The Hokey in the Pokey
©2011 Ross Williams
Headline: Jail Time for Water Claims
Article Synopsis: European water bottlers will be prevented by a European Union ruling from claiming that water hydrates anyone who drinks it. A three year investigation by EU “scientists” finds no credible evidence that drinking water prevents or treats the medical condition of dehydration. Claiming so in advertisement may cost two years in prison. The British health department disputes the ruling.
How Dry I Am: So ... idiot bureaucrats have declared that water is no longer wet. We might have expected this from a continent steeped in virulently fantastical socialist beliefs. Two plus two has equaled twenty-two for decades in places like Greece and Italy and Spain and ... and ... and ... And we see what it’s doing to them.
Not to mention what it’s doing to us. Whose 401K hasn’t become a 298K in the past several months? Water isn’t wet is just the next step in bureaucratic surrealism. Up is down and black is white have been on the books for a while.
War is peace, slavery is freedom and ignorance is strength will come next. “The euro is burning, the EU is falling apart and yet here they are: highly-paid, highly-pensioned officials worrying about the obvious qualities of water and trying to deny us the right to say what is patently true.”
Conclusion: Okay, then. Advertising that water is ... like, water can get you imprisoned in Europe. We’ll be sure not to do that!
Headline: Ohio Woman Faces Jail for Feeding Squirrels
Article Synopsis: A Kettering Ohio woman has a court hearing scheduled in December for two counts of criminal trespassing in her over-exuberant wildlife charity. She could see 60 days in jail. She fed the squirrels peanuts.
When Life Hands You Peanuts...: Feeding squirrels – or rabbits, geese, pigeons or alligators – will always have the effect of attracting those animals, plus many others, to the area. When wildlife is attracted to an area, nature ensues.
The ensuing nature in this case was ravaged gardens, chewed wiring, air conditioners clogged with nuts, and at least one resident who had to move because a grandchild has a “severe allergy” to peanuts. Unmentioned in the article were the feral dogs and cats, foxes, coyotes or other predators drawn to the area due to the greater abundance of squirrels ... and chipmunks, mice, voles, raccoons, skunks, groundhogs, opossums ...
When this feeding of nature is done on someone else’s property it will also attract the ire of neighbors, and depending on how much ire is attracted, the attention of the police as well. The rogue naturalist has conceded that from now on she will, with “a few exceptions”, confine her feedings to her property which will satisfy the letter of the Laws of Man. That won’t, however, materially alter the Laws of Nature, which does not observe property boundaries.
As long as the squirrels [et al] are being fed, the gardens will be ruined, the wiring chewed, and the air conditioners choked. And that will attract the attention of the feral dogs and cats [et al]. The neighbors will be just as unhappy but powerless to do anything.
Conclusion: Alright, feeding squirrels peanuts can get you sent to jail if you do it on someone else’s property. Gotcha.
Headline: House Committee Threatens DHS Over Subpoena
Article Synopsis: A House judiciary subcommittee had subpoenaed information from DHS on the disposition of illegal immigrants interacting with federal immigration authorities after being arrested by local, state or federal law enforcement. The committee wants to know how many were deported and how many were released by our immigration enforcement and went on to commit further crime. DHS sent a list of numbers ranging from 1 to 220,955, while claiming that 89% more illegal immigrants were deported in 2011 than in 2008.
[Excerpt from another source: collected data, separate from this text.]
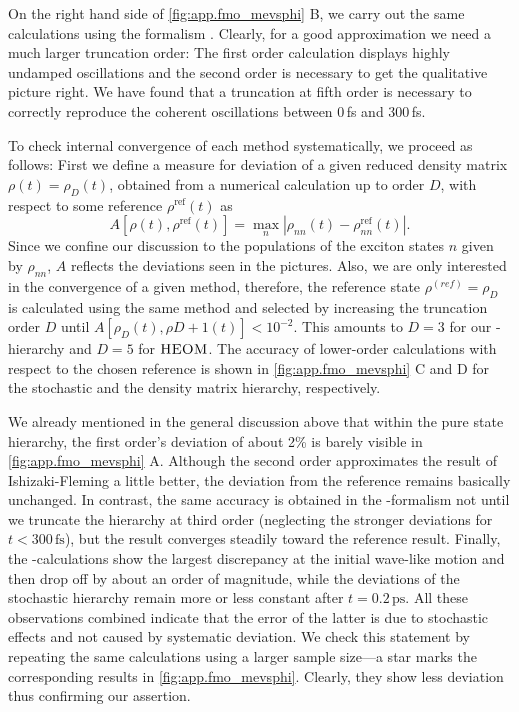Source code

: On the right hand side of \autoref{fig:app.fmo_mevsphi} B, we carry out the same calculations using the \HEOM formalism \cite{StSc12_heom}.
Clearly, for a good approximation we need a much larger truncation order:
The first order calculation displays highly undamped oscillations and the second order is necessary to get the qualitative picture right.
We have found that a truncation at fifth order is necessary to correctly reproduce the coherent oscillations between 0\,fs and 300\,fs.

To check internal convergence of each method systematically, we proceed as follows:
First we define a measure for deviation of a given reduced density matrix $\rho(t) = \rho_D(t)$, obtained from a numerical calculation up to order $D$, with respect to some reference $\rho^{\mathrm{ref}}(t)$ as
\begin{equation}
  A[\rho(t), \rho^\mathrm{ref}(t)] = \max\limits_n \left\vert \rho_{nn}(t) - \rho^{\mathrm{ref}}_{nn}(t) \right\vert.
  \label{eq:app.accuracy}
\end{equation}
Since we confine our discussion to the populations of the exciton states $n$ given by $\rho_{nn}$, $A$ reflects the deviations seen in the pictures.
Also, we are only interested in the convergence of a given method, therefore, the reference state $\rho^{(ref)} = \rho_D$ is calculated using the same method and selected by increasing the truncation order $D$ until $A[\rho_{D}(t), \rho{D+1}(t)] < 10^{-2}$.
This amounts to $D=3$ for our \NMSSE-hierarchy and $D=5$ for $\textsc{HEOM}$.
The accuracy of lower-order calculations with respect to the chosen reference is shown in \autoref{fig:app.fmo_mevsphi} C and D for the stochastic and the density matrix hierarchy, respectively.

We already mentioned in the general discussion above that within the pure state hierarchy, the first order's deviation of about 2\% is barely visible in \autoref{fig:app.fmo_mevsphi} A.
Although the second order approximates the result of Ishizaki-Fleming a little better, the deviation from the reference remains basically unchanged.
In contrast, the same accuracy is obtained in the \HEOM-formalism not until we truncate the hierarchy at third order (neglecting the stronger deviations for $t < 300\,\mathrm{fs}$), but the result converges steadily toward the reference result.
Finally, the \HEOM-calculations show the largest discrepancy at the initial wave-like motion and then drop off by about an order of magnitude, while the deviations of the stochastic hierarchy remain more or less constant after $t = 0.2\,\mathrm{ps}$.
All these observations combined indicate that the error of the latter is due to stochastic effects and not caused by systematic deviation.
We check this statement by repeating the same calculations using a larger sample size---a star marks the corresponding results in \autoref{fig:app.fmo_mevsphi}.
Clearly, they show less deviation thus confirming our assertion.\\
Then Show Your Work: Of the nearly 221 thousand illegal immigrants arrested in 2009 by all levels of law enforcement, there were around 216 thousand individual persons. This means that there were as many as around five thousand illegal immigrants arrested multiple times – just in 2009. The list supplied does not account for arrest in 2010 or 2011.
Ascertaining whether the Immigration bureau under our outstanding Department of Homeland Security is actually doing their job is a relevant question to have answered. As many as 5,000 jobs were not done the first time since they were let go to be arrested again, and another possibly 211 thousand jobs may not have been done, either; all that’s known about them is that they were not arrested again in that year.
Congress would like to know who these people are so they can check to see if they had been arrested in other years, thus indicating the depth of DHS’s Immigration section not doing its job. This job, we recall, is the one that the Justice Department claims is made more difficult by individual states passing laws that require them to turn over to the feds all those arrested who are not citizens or documented aliens ... which is what the feds require anyway.
Conclusion: So ... don’t tell people that water is wet, and don’t feed squirrels from the neighbors’ yards ... but come to the US illegally and get arrested for criminal activity and the feds will ignore you. This is good information to know. ...for someone. Mostly illegal immigrants, I imagine.